---------- Data excerpts ----------

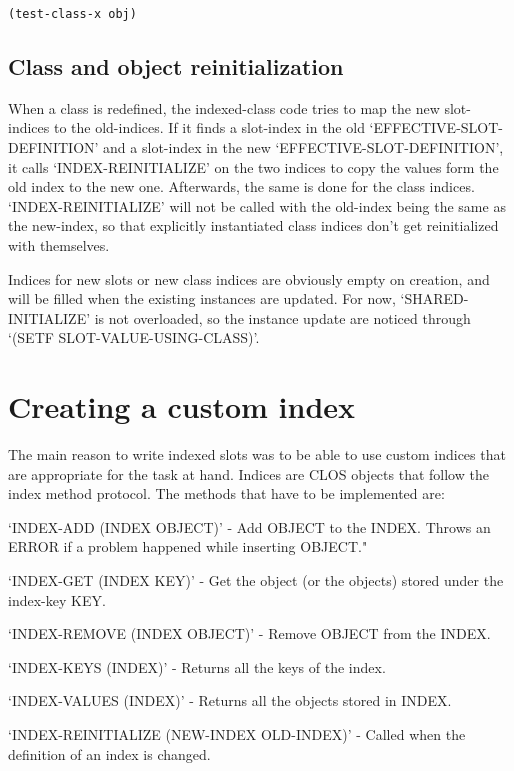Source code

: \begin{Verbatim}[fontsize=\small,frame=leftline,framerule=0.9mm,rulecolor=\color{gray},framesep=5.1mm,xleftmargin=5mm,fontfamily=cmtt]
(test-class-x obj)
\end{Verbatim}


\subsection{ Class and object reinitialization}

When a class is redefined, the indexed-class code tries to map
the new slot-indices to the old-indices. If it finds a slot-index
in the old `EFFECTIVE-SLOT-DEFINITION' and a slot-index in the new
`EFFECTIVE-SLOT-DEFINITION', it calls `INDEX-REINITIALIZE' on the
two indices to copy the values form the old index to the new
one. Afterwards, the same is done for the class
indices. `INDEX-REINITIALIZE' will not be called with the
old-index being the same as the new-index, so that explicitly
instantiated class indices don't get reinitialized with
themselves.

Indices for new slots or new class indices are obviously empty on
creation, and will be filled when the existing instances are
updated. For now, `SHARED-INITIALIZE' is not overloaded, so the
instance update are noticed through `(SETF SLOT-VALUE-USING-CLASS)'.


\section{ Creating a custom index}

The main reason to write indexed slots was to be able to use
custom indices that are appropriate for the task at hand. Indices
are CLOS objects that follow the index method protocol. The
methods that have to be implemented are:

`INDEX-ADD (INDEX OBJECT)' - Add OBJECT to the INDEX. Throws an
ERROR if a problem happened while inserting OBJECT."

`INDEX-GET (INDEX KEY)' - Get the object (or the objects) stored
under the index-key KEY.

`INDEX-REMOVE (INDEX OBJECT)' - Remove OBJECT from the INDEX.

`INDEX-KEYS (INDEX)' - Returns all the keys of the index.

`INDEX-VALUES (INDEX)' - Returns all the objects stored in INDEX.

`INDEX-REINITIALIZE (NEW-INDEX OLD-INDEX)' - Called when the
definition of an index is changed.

----------
---------- Data excerpts ----------

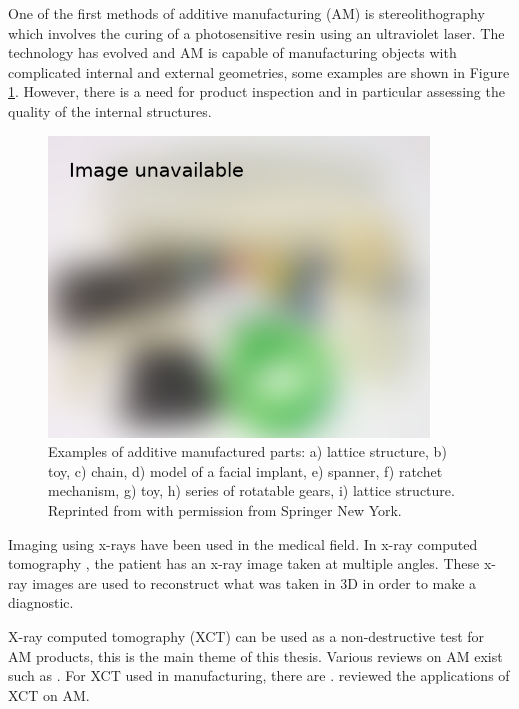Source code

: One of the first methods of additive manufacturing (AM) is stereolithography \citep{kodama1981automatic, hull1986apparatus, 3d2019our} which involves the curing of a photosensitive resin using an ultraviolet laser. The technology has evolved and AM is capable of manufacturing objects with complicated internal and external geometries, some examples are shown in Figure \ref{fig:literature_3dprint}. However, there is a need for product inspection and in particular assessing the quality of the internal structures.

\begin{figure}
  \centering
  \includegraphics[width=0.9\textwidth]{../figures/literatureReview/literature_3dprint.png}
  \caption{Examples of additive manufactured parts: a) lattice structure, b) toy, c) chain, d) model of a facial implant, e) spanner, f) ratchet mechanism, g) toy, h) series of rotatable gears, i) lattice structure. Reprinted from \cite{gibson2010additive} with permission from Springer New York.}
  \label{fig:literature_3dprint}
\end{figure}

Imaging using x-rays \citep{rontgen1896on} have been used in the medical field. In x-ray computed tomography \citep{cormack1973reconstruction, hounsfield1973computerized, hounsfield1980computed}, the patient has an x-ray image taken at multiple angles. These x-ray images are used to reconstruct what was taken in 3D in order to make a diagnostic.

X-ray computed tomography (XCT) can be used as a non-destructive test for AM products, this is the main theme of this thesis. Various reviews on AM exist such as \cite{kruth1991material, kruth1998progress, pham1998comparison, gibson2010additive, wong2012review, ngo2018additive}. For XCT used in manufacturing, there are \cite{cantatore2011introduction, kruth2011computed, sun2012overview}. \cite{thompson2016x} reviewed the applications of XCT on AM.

----------

» **Goal of the exercise**: Once a line of the records is found to contain "tomography", copy it out.

» **Response to this task**:
Imaging using x-rays \citep{rontgen1896on} have been used in the medical field. In x-ray computed tomography \citep{cormack1973reconstruction, hounsfield1973computerized, hounsfield1980computed}, the patient has an x-ray image taken at multiple angles. These x-ray images are used to reconstruct what was taken in 3D in order to make a diagnostic.
X-ray computed tomography (XCT) can be used as a non-destructive test for AM products, this is the main theme of this thesis. Various reviews on AM exist such as \cite{kruth1991material, kruth1998progress, pham1998comparison, gibson2010additive, wong2012review, ngo2018additive}. For XCT used in manufacturing, there are \cite{cantatore2011introduction, kruth2011computed, sun2012overview}. \cite{thompson2016x} reviewed the applications of XCT on AM.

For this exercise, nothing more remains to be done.